Professor Hawking has decided to sue the software giant on the grounds that his voice is his intellectual property and that its replication has closed the door on a number of potential career paths, above all ending any prospects he may have had in the music industry.
The great professor's actions follow Microsoft's recent addition of voice recognition and 'text to speech' software on its 'Windows XP' operating systems. The latter function, found in the 'Speech' menu in the control panel of the 'Windows XP' system, enables the user to convert his or her typing into the spoken word after selecting from a variety of computerised voices such as ‘Microsoft Sam' and ‘Microsoft Mary'. It is Microsoft's inclusion of "Microsoft Hawking" that has, however, both infuriated and provided the professor with the grounds of his claim.
This replication of his voice is said to have enraged the ailing physicist when a close personal friend used his personal computer to argue with Hawking in Hawking's own voice. Professor Dilbert Eggsteinsteen revealed that the professor found his antics particularly frustrating because, "the Hawking voice is the only reason people actually believe what he says. Without his sophisticated electronic monotone, he is nothing - just another scientist."

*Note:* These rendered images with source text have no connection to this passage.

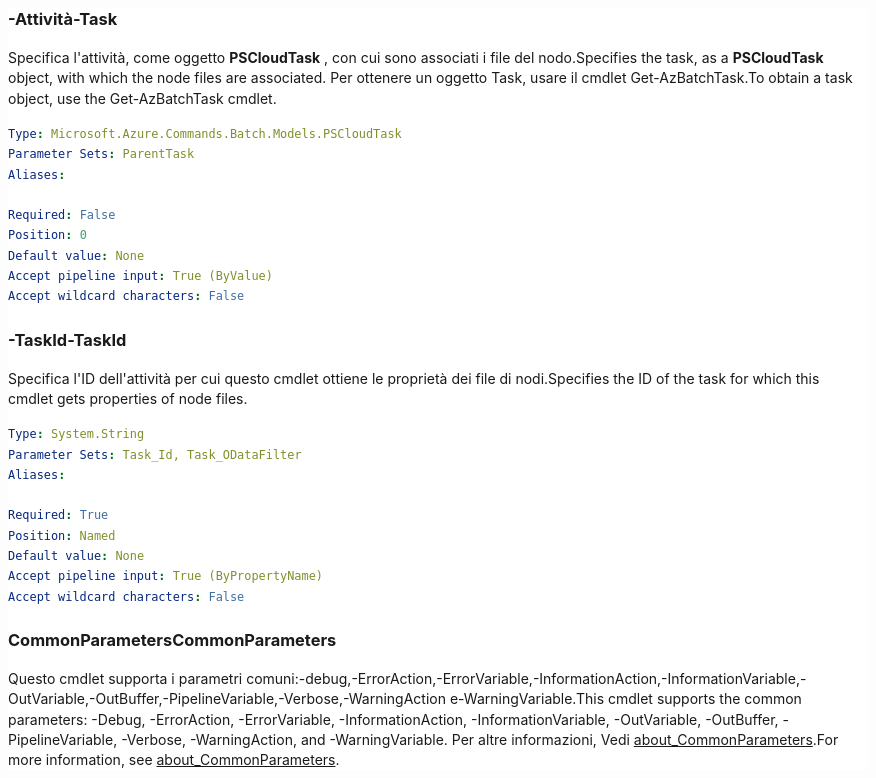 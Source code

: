### <span data-ttu-id="aa54f-164">-Attività</span><span class="sxs-lookup"><span data-stu-id="aa54f-164">-Task</span></span>
<span data-ttu-id="aa54f-165">Specifica l'attività, come oggetto **PSCloudTask** , con cui sono associati i file del nodo.</span><span class="sxs-lookup"><span data-stu-id="aa54f-165">Specifies the task, as a **PSCloudTask** object, with which the node files are associated.</span></span>
<span data-ttu-id="aa54f-166">Per ottenere un oggetto Task, usare il cmdlet Get-AzBatchTask.</span><span class="sxs-lookup"><span data-stu-id="aa54f-166">To obtain a task object, use the Get-AzBatchTask cmdlet.</span></span>

```yaml
Type: Microsoft.Azure.Commands.Batch.Models.PSCloudTask
Parameter Sets: ParentTask
Aliases:

Required: False
Position: 0
Default value: None
Accept pipeline input: True (ByValue)
Accept wildcard characters: False
```

### <span data-ttu-id="aa54f-167">-TaskId</span><span class="sxs-lookup"><span data-stu-id="aa54f-167">-TaskId</span></span>
<span data-ttu-id="aa54f-168">Specifica l'ID dell'attività per cui questo cmdlet ottiene le proprietà dei file di nodi.</span><span class="sxs-lookup"><span data-stu-id="aa54f-168">Specifies the ID of the task for which this cmdlet gets properties of node files.</span></span>

```yaml
Type: System.String
Parameter Sets: Task_Id, Task_ODataFilter
Aliases:

Required: True
Position: Named
Default value: None
Accept pipeline input: True (ByPropertyName)
Accept wildcard characters: False
```

### <span data-ttu-id="aa54f-169">CommonParameters</span><span class="sxs-lookup"><span data-stu-id="aa54f-169">CommonParameters</span></span>
<span data-ttu-id="aa54f-170">Questo cmdlet supporta i parametri comuni:-debug,-ErrorAction,-ErrorVariable,-InformationAction,-InformationVariable,-OutVariable,-OutBuffer,-PipelineVariable,-Verbose,-WarningAction e-WarningVariable.</span><span class="sxs-lookup"><span data-stu-id="aa54f-170">This cmdlet supports the common parameters: -Debug, -ErrorAction, -ErrorVariable, -InformationAction, -InformationVariable, -OutVariable, -OutBuffer, -PipelineVariable, -Verbose, -WarningAction, and -WarningVariable.</span></span> <span data-ttu-id="aa54f-171">Per altre informazioni, Vedi [about_CommonParameters](http://go.microsoft.com/fwlink/?LinkID=113216).</span><span class="sxs-lookup"><span data-stu-id="aa54f-171">For more information, see [about_CommonParameters](http://go.microsoft.com/fwlink/?LinkID=113216).</span></span>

Hawking hit back at his colleague and hit out at Microsoft in a statement shortly before entering his solicitor's offices:
"My - eye - sight - means - a - lot - to - me. My - voice - means - even - more. And - they - stole - it… Bas - turds…!", he croaked mechanically.

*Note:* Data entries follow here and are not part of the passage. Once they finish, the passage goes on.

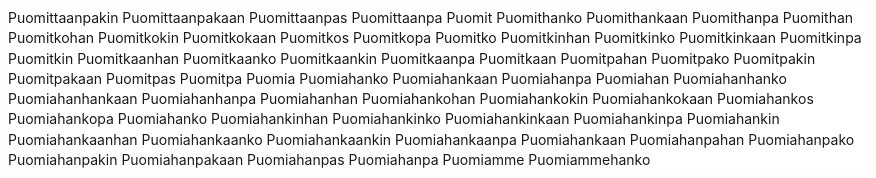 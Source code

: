 Puomittaanpakin
Puomittaanpakaan
Puomittaanpas
Puomittaanpa
Puomit
Puomithanko
Puomithankaan
Puomithanpa
Puomithan
Puomitkohan
Puomitkokin
Puomitkokaan
Puomitkos
Puomitkopa
Puomitko
Puomitkinhan
Puomitkinko
Puomitkinkaan
Puomitkinpa
Puomitkin
Puomitkaanhan
Puomitkaanko
Puomitkaankin
Puomitkaanpa
Puomitkaan
Puomitpahan
Puomitpako
Puomitpakin
Puomitpakaan
Puomitpas
Puomitpa
Puomia
Puomiahanko
Puomiahankaan
Puomiahanpa
Puomiahan
Puomiahanhanko
Puomiahanhankaan
Puomiahanhanpa
Puomiahanhan
Puomiahankohan
Puomiahankokin
Puomiahankokaan
Puomiahankos
Puomiahankopa
Puomiahanko
Puomiahankinhan
Puomiahankinko
Puomiahankinkaan
Puomiahankinpa
Puomiahankin
Puomiahankaanhan
Puomiahankaanko
Puomiahankaankin
Puomiahankaanpa
Puomiahankaan
Puomiahanpahan
Puomiahanpako
Puomiahanpakin
Puomiahanpakaan
Puomiahanpas
Puomiahanpa
Puomiamme
Puomiammehanko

"I - will - kill - them - all - with - my - bare - mechanical - hands. I - will - mow - them - down - with - my - Hawking - mo - bile. It - can - reach - speeds - of - up - to - 3 - kilo - metres - an - hour - you - know."
Hawking, whose state pension these days is said to be failing to meet the financial demands of his extravagant lifestyle, is demanding Bill Gates' every last penny as compensation. The illustrious scientist refuted allegations that he would use any compensation he received to fund 100 playboy playmates at his beck and call every day for the rest of his life, instead focusing on avenging the damages he has sustained at the hands of his enemies:
"They - will - pay. They - will - all - pay.", he added prophetically.
Despite the professor's chilling words, his solicitor sought to maintain a stance of moderation whilst justifying Hawking's outburst:
"Who knows what irresponsible people could be typing, perhaps at this very moment, on their desktop computers in imitation of Professor Hawking. If someone was to record my client's voice saying, "I like to lick hot fudge off Professor Eggsteinsteen" and distribute it as the genuine article, then who's to say otherwise? It's easy to see how severely undermined my client's impeccable reputation could become."
Stephen Hawking has indeed since been quoted divulging his obsession with fudge and Professor Eggsteinsteen's "black hole", his bizarre fantasies about radioactive clowns, how much he likes "poop", and his ability to complete rally courses in his "modded-up" 'Hawkingmobile' (complete with nitrous oxide and bumper stickers saying: "My other motorised chair's a Ferrari"), all of which are believed to be absolutely true because, like the rest of Professor Hawking's spectacular hypotheses, they are said in that unerring, ultra-authoritative "Hawking voice".